Other studies find soft skills training interventions, to achieve greater self-efficacy, ambitious mindsets, delayed gratification and higher aspirations, improve small business performance. Campos et al. (2017) find that personal initiative training increases profits and business survival among small businesses in Togo. Treated firms also utilise more capital and labour inputs. Cecchi et al. (2022) find such a training course among dairy farmers in Bolivia increased the likelihood of producing milk in the last 3 days. Rojas Valdes et al. (2022) find that such training among borrowers from a microfinance lender in Mexico result in improved microenterprise performance and increased business employment and plans to hire. Such training has not been tested with jobseekers, but may plausibly increase job search effort.

Other studies train people using psychological techniques to encourage them to visualise the future. An imagery-based training with would-be entrepreneurs in Colombia led to improved business survival, but not labour demand (Ashraf et al. 2022). A visualisation intervention in Kenya (John and Orkin 2022) not only increased the targeted preventative health investment in Kenya, but also had a highly significant positive effect on hours worked after three years, with individuals working 2.4 more hours (an 18% increase).

Policy take-aways

Overall, the evidence suggests that, for jobseekers, well-targeted search-cost subsidies have the potential to improve labour market outcomes in the short run. However, it is unclear that gains persist. The South Africa study further highlights that subsidies are not effective when jobseekers initially target out-of-reach jobs. Further, the Jordan study highlights that for some populations of better-off jobseekers search costs are not an important barrier to search. Subsidies can, however, have positive external benefits for firms, who would otherwise miss out on the talents of the most constrained jobseekers. Further, jobseekers also boost job search expenditure when they receive unconditional cash, suggesting that they would like to search more intensely than they currently are. 

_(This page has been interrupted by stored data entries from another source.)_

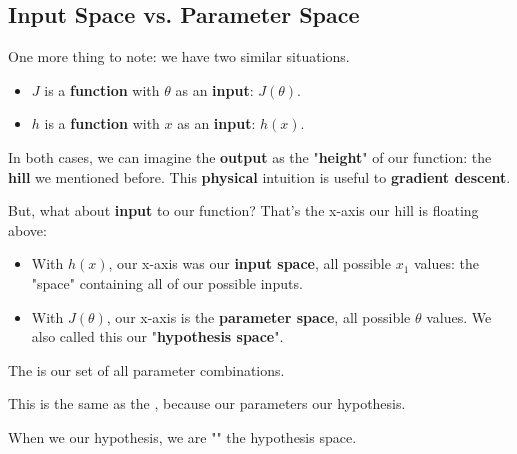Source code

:     \subsection{Input Space vs. Parameter Space}
    
        One more thing to note: we have two similar situations.
        
        \begin{itemize}
            \item $J$ is a \textbf{function} with $\theta$ as an \textbf{input}: $J(\theta)$.
            
            \item $h$ is a \textbf{function} with $x$ as an \textbf{input}: $h(x)$. 
        \end{itemize}
        
        In both cases, we can imagine the \textbf{output} as the "\textbf{height}" of our function: the \textbf{hill} we mentioned before. This \textbf{physical} intuition is useful to \textbf{gradient descent}.
        
        But, what about \textbf{input} to our function? That's the x-axis our hill is floating above:
        
        \begin{itemize}
            \item With $h(x)$, our x-axis was our \textbf{input space}, all possible $x_1$ values: the "space" containing all of our possible inputs.
            
            \item With $J(\theta)$, our x-axis is the \textbf{parameter space}, all possible $\theta$ values. We also called this our "\textbf{hypothesis space}".
                \\
        \end{itemize}
        
        \begin{definition}
            The  is our set of all  parameter combinations.
            
            This is the same as the , because our parameters  our hypothesis.
            
            When we  our hypothesis, we are "" the hypothesis space. 
        \end{definition}
        
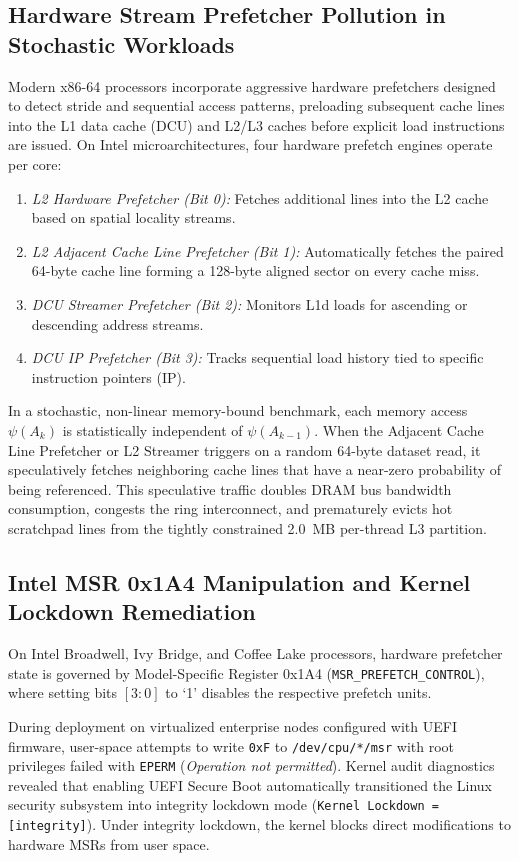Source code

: \documentclass[journal]{IEEEtran}
\begin{document}
\subsection{Hardware Stream Prefetcher Pollution in Stochastic Workloads}
Modern x86-64 processors incorporate aggressive hardware prefetchers designed to detect stride and sequential access patterns, preloading subsequent cache lines into the L1 data cache (DCU) and L2/L3 caches before explicit load instructions are issued. On Intel microarchitectures, four hardware prefetch engines operate per core:
\begin{enumerate}
\item \textit{L2 Hardware Prefetcher (Bit 0):} Fetches additional lines into the L2 cache based on spatial locality streams.
\item \textit{L2 Adjacent Cache Line Prefetcher (Bit 1):} Automatically fetches the paired 64-byte cache line forming a 128-byte aligned sector on every cache miss.
\item \textit{DCU Streamer Prefetcher (Bit 2):} Monitors L1d loads for ascending or descending address streams.
\item \textit{DCU IP Prefetcher (Bit 3):} Tracks sequential load history tied to specific instruction pointers (IP).
\end{enumerate}

In a stochastic, non-linear memory-bound benchmark, each memory access $\psi(A_k)$ is statistically independent of $\psi(A_{k-1})$. When the Adjacent Cache Line Prefetcher or L2 Streamer triggers on a random 64-byte dataset read, it speculatively fetches neighboring cache lines that have a near-zero probability of being referenced. This speculative traffic doubles DRAM bus bandwidth consumption, congests the ring interconnect, and prematurely evicts hot scratchpad lines from the tightly constrained 2.0~MB per-thread L3 partition.

\subsection{Intel MSR 0x1A4 Manipulation and Kernel Lockdown Remediation}
On Intel Broadwell, Ivy Bridge, and Coffee Lake processors, hardware prefetcher state is governed by Model-Specific Register 0x1A4 (\texttt{MSR\_PREFETCH\_CONTROL}), where setting bits $[3:0]$ to `1' disables the respective prefetch units.

During deployment on virtualized enterprise nodes configured with UEFI firmware, user-space attempts to write \texttt{0xF} to \texttt{/dev/cpu/*/msr} with root privileges failed with \texttt{EPERM} (\textit{Operation not permitted}). Kernel audit diagnostics revealed that enabling UEFI Secure Boot automatically transitioned the Linux security subsystem into integrity lockdown mode (\texttt{Kernel Lockdown = [integrity]}). Under integrity lockdown, the kernel blocks direct modifications to hardware MSRs from user space.
\end{document}
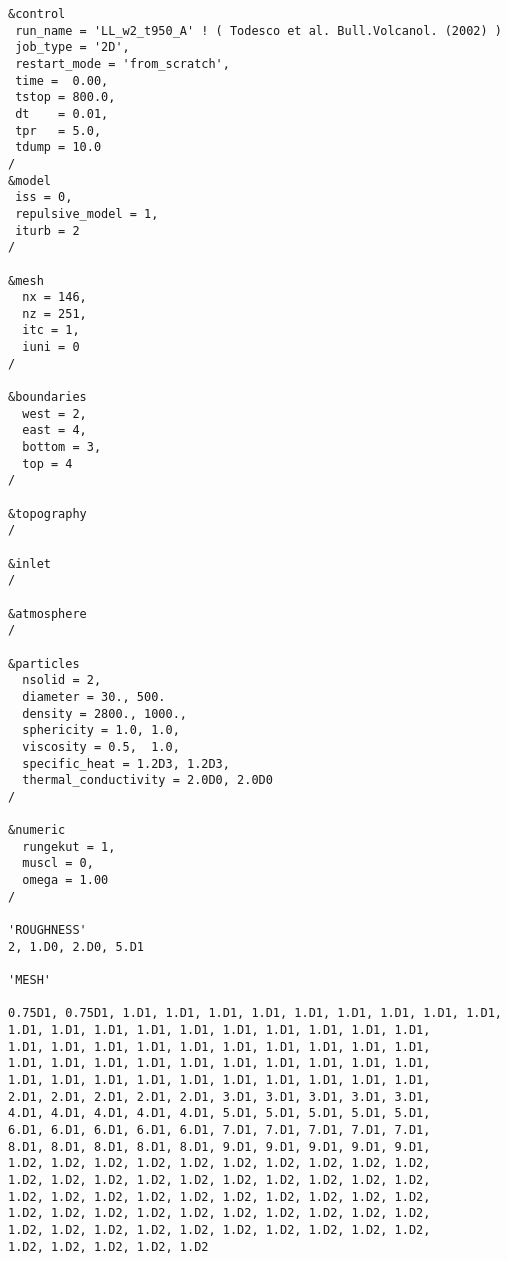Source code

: \begin{verbatim}
&control
 run_name = 'LL_w2_t950_A' ! ( Todesco et al. Bull.Volcanol. (2002) )
 job_type = '2D',
 restart_mode = 'from_scratch',
 time =  0.00,
 tstop = 800.0,
 dt    = 0.01,
 tpr   = 5.0,
 tdump = 10.0
/
&model
 iss = 0,
 repulsive_model = 1,
 iturb = 2
/

&mesh
  nx = 146,
  nz = 251,
  itc = 1,
  iuni = 0
/

&boundaries
  west = 2,
  east = 4,
  bottom = 3,
  top = 4
/

&topography
/

&inlet
/

&atmosphere
/

&particles
  nsolid = 2, 
  diameter = 30., 500.
  density = 2800., 1000.,
  sphericity = 1.0, 1.0,
  viscosity = 0.5,  1.0,
  specific_heat = 1.2D3, 1.2D3, 
  thermal_conductivity = 2.0D0, 2.0D0
/

&numeric
  rungekut = 1,
  muscl = 0,
  omega = 1.00
/

'ROUGHNESS'
2, 1.D0, 2.D0, 5.D1

'MESH'

0.75D1, 0.75D1, 1.D1, 1.D1, 1.D1, 1.D1, 1.D1, 1.D1, 1.D1, 1.D1, 1.D1,
1.D1, 1.D1, 1.D1, 1.D1, 1.D1, 1.D1, 1.D1, 1.D1, 1.D1, 1.D1,
1.D1, 1.D1, 1.D1, 1.D1, 1.D1, 1.D1, 1.D1, 1.D1, 1.D1, 1.D1,
1.D1, 1.D1, 1.D1, 1.D1, 1.D1, 1.D1, 1.D1, 1.D1, 1.D1, 1.D1,
1.D1, 1.D1, 1.D1, 1.D1, 1.D1, 1.D1, 1.D1, 1.D1, 1.D1, 1.D1,
2.D1, 2.D1, 2.D1, 2.D1, 2.D1, 3.D1, 3.D1, 3.D1, 3.D1, 3.D1,
4.D1, 4.D1, 4.D1, 4.D1, 4.D1, 5.D1, 5.D1, 5.D1, 5.D1, 5.D1,
6.D1, 6.D1, 6.D1, 6.D1, 6.D1, 7.D1, 7.D1, 7.D1, 7.D1, 7.D1,
8.D1, 8.D1, 8.D1, 8.D1, 8.D1, 9.D1, 9.D1, 9.D1, 9.D1, 9.D1,
1.D2, 1.D2, 1.D2, 1.D2, 1.D2, 1.D2, 1.D2, 1.D2, 1.D2, 1.D2,
1.D2, 1.D2, 1.D2, 1.D2, 1.D2, 1.D2, 1.D2, 1.D2, 1.D2, 1.D2,
1.D2, 1.D2, 1.D2, 1.D2, 1.D2, 1.D2, 1.D2, 1.D2, 1.D2, 1.D2,
1.D2, 1.D2, 1.D2, 1.D2, 1.D2, 1.D2, 1.D2, 1.D2, 1.D2, 1.D2,
1.D2, 1.D2, 1.D2, 1.D2, 1.D2, 1.D2, 1.D2, 1.D2, 1.D2, 1.D2,
1.D2, 1.D2, 1.D2, 1.D2, 1.D2


\end{verbatim}
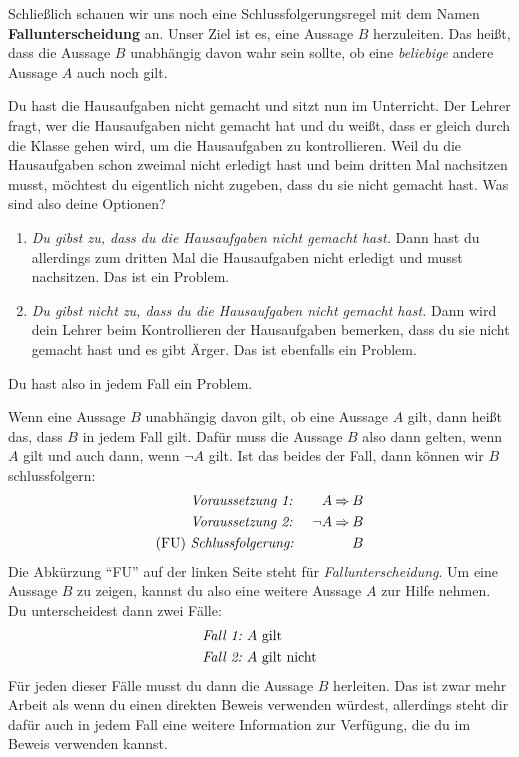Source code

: \documentclass[../../main.tex]{subfiles}
\begin{document}
Schließlich schauen wir uns noch eine Schlussfolgerungsregel mit dem Namen \textbf{Fallunterscheidung} an. Unser Ziel ist es, eine Aussage $B$ herzuleiten. Das heißt, dass die Aussage $B$ unabhängig davon wahr sein sollte, ob eine \emph{beliebige} andere Aussage $A$ auch noch gilt.

\begin{example}{}
    Du hast die Hausaufgaben nicht gemacht und sitzt nun im Unterricht. Der Lehrer fragt, wer die Hausaufgaben nicht gemacht hat und du weißt, dass er gleich durch die Klasse gehen wird, um die Hausaufgaben zu kontrollieren. Weil du die Hausaufgaben schon zweimal nicht erledigt hast und beim dritten Mal nachsitzen musst, möchtest du eigentlich nicht zugeben, dass du sie nicht gemacht hast. Was sind also deine Optionen?
    \begin{enumerate}
        \item \emph{Du gibst zu, dass du die Hausaufgaben nicht gemacht hast.} Dann hast du allerdings zum dritten Mal die Hausaufgaben nicht erledigt und musst nachsitzen. Das ist ein Problem.
        \item \emph{Du gibst nicht zu, dass du die Hausaufgaben nicht gemacht hast.} Dann wird dein Lehrer beim Kontrollieren der Hausaufgaben bemerken, dass du sie nicht gemacht hast und es gibt Ärger. Das ist ebenfalls ein Problem.
    \end{enumerate}
    Du hast also in jedem Fall ein Problem.
\end{example}

Wenn eine Aussage $B$ unabhängig davon gilt, ob eine Aussage $A$ gilt, dann heißt das, dass $B$ in jedem Fall gilt. Dafür muss die Aussage $B$ also dann gelten, wenn $A$ gilt und auch dann, wenn $\lnot A$ gilt. Ist das beides der Fall, dann können wir $B$ schlussfolgern:
\begin{align*}
    &\text{\emph{Voraussetzung~1:}}~&A \mathbin{\Rightarrow} B\\
    &\text{\emph{Voraussetzung~2:}}~&\lnot A \mathbin{\Rightarrow} B\\
    \text{(FU)}~&\text{\emph{Schlussfolgerung:}}~&B
\end{align*}
Die Abkürzung \enquote{FU} auf der linken Seite steht für \emph{Fallunterscheidung}. Um eine Aussage $B$ zu zeigen, kannst du also eine weitere Aussage $A$ zur Hilfe nehmen. Du unterscheidest dann zwei Fälle:
\begin{align*}
    \text{\emph{Fall~1:}}~&A~\text{gilt}\\
    \text{\emph{Fall~2:}}~&A~\text{gilt nicht}
\end{align*}
Für jeden dieser Fälle musst du dann die Aussage $B$ herleiten. Das ist zwar mehr Arbeit als wenn du einen direkten Beweis verwenden würdest, allerdings steht dir dafür auch in jedem Fall eine weitere Information zur Verfügung, die du im Beweis verwenden kannst.
\end{document}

More research is needed on the long-term and the equilibrium impacts of these policies. Furthermore, it is unclear how search-cost subsidies interact with the information interventions described in the next section, and in particular whether the two sets of policies would complement or substitute one another.

There is limited evidence on the effects of interventions to reduce the psychological costs of job search. However, some initial results from studies to encourage job search directly, as part of labour market interventions, suggest future research may be promising. Similarly, psychological interventions to boost aspirations, self-efficacy, or ability to visualise the future have led to large and sustained effects on labour supply, suggesting they may also encourage job search.